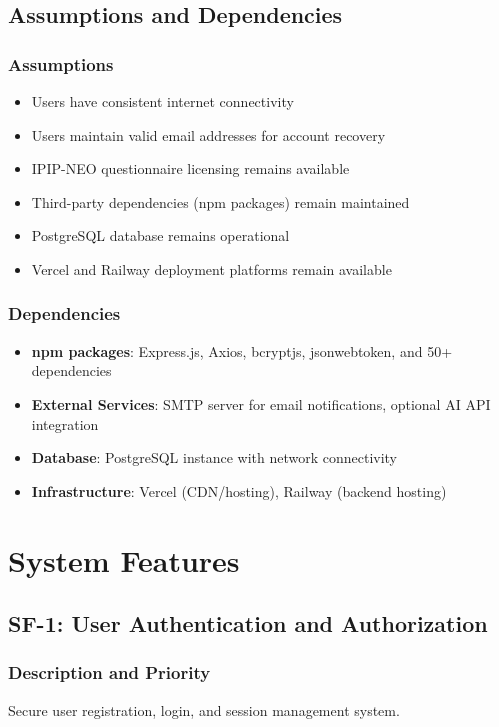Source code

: \documentclass[12pt,a4paper]{article}
\begin{document}
\subsection{Assumptions and Dependencies}

\subsubsection{Assumptions}
\begin{itemize}
    \item Users have consistent internet connectivity
    \item Users maintain valid email addresses for account recovery
    \item IPIP-NEO questionnaire licensing remains available
    \item Third-party dependencies (npm packages) remain maintained
    \item PostgreSQL database remains operational
    \item Vercel and Railway deployment platforms remain available
\end{itemize}

\subsubsection{Dependencies}
\begin{itemize}
    \item \textbf{npm packages}: Express.js, Axios, bcryptjs, jsonwebtoken, and 50+ dependencies
    \item \textbf{External Services}: SMTP server for email notifications, optional AI API integration
    \item \textbf{Database}: PostgreSQL instance with network connectivity
    \item \textbf{Infrastructure}: Vercel (CDN/hosting), Railway (backend hosting)
\end{itemize}

\newpage
\section{System Features}

\subsection{SF-1: User Authentication and Authorization}

\subsubsection{Description and Priority}
Secure user registration, login, and session management system.
\end{document}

• TASK INSTRUCTIONS: Please return the whole listing exactly. Do not copy its images.

• ANSWER BOX:
Source code

: \documentclass[12pt,a4paper]{article}
\begin{document}
\subsection{Assumptions and Dependencies}

\subsubsection{Assumptions}
\begin{itemize}
    \item Users have consistent internet connectivity
    \item Users maintain valid email addresses for account recovery
    \item IPIP-NEO questionnaire licensing remains available
    \item Third-party dependencies (npm packages) remain maintained
    \item PostgreSQL database remains operational
    \item Vercel and Railway deployment platforms remain available
\end{itemize}

\subsubsection{Dependencies}
\begin{itemize}
    \item \textbf{npm packages}: Express.js, Axios, bcryptjs, jsonwebtoken, and 50+ dependencies
    \item \textbf{External Services}: SMTP server for email notifications, optional AI API integration
    \item \textbf{Database}: PostgreSQL instance with network connectivity
    \item \textbf{Infrastructure}: Vercel (CDN/hosting), Railway (backend hosting)
\end{itemize}

\newpage
\section{System Features}

\subsection{SF-1: User Authentication and Authorization}

\subsubsection{Description and Priority}
Secure user registration, login, and session management system.
\end{document}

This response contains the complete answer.